Portland-based historian Laurence Cotton will speak at the next Pub Night Talk at McMenamins event next week.
The talk, “The Olmsted Landscape Legacy Across America and the Pacific Northwest,” is part of a free monthly lecture series featuring the work of experts from the University of Washington and the local community. The series is co-sponsored by the University of Washington Bothell and McMenamins. Topics have ranged from black holes and butterflies to ecological resistance and storytelling through engineering.
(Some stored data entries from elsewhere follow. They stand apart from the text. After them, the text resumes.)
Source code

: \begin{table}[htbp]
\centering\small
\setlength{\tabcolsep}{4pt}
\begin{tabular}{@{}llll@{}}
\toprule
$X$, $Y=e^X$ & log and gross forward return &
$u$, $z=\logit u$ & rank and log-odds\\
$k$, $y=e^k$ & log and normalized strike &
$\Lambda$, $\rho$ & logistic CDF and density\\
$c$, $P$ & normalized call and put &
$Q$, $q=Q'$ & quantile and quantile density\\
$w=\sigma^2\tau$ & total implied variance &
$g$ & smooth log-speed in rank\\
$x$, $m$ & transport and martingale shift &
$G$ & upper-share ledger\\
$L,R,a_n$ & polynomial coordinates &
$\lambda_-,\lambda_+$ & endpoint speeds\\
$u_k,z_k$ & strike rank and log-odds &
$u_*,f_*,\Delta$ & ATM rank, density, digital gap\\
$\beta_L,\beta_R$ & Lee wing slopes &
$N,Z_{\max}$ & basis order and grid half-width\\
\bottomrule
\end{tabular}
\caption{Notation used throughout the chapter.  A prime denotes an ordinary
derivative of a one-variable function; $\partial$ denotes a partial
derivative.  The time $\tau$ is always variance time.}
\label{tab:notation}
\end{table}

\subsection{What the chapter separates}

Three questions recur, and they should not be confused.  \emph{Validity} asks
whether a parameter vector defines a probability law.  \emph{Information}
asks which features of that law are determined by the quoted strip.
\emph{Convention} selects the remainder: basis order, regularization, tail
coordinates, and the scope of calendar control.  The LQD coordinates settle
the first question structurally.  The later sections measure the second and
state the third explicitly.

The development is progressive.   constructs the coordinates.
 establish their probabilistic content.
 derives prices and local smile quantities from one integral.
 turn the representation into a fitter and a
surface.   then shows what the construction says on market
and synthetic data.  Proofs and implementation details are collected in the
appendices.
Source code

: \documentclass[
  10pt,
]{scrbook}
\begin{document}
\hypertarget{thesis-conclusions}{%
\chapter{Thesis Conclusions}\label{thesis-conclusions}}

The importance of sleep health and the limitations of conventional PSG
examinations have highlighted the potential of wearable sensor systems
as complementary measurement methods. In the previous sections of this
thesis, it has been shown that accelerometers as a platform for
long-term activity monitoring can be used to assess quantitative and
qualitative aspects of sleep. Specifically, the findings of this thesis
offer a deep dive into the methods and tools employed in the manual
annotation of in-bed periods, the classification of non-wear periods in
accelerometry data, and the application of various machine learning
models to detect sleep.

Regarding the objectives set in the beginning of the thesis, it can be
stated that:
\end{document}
Cotton has served as consulting producer on the 2014 PBS documentary “Frederick Law Olmsted: Designing America.” He will screen the documentary and lecture on Olmsted’s legacy of including green spaces in urban planning in the late 19th Century, including New York’s Central Park. Cotton will also discuss the work of Olmsted’s son, John Charles Olmsted, who designed parks in Seattle (an “emerald necklace” of dozens of miles of scenic boulevards, according to historylink.org), Portland and Spokane in the early 1900s.
The talk will be from 7-8:30 p.m., Jan. 29 at Haynes’ Hall at McMenamins Anderson School, 18607 Bothell Way NE in Bothell. Doors open at 6 p.m. While the event is free and open to all ages, seating will be first come, first served. The talk will be followed by a question-and-answer session.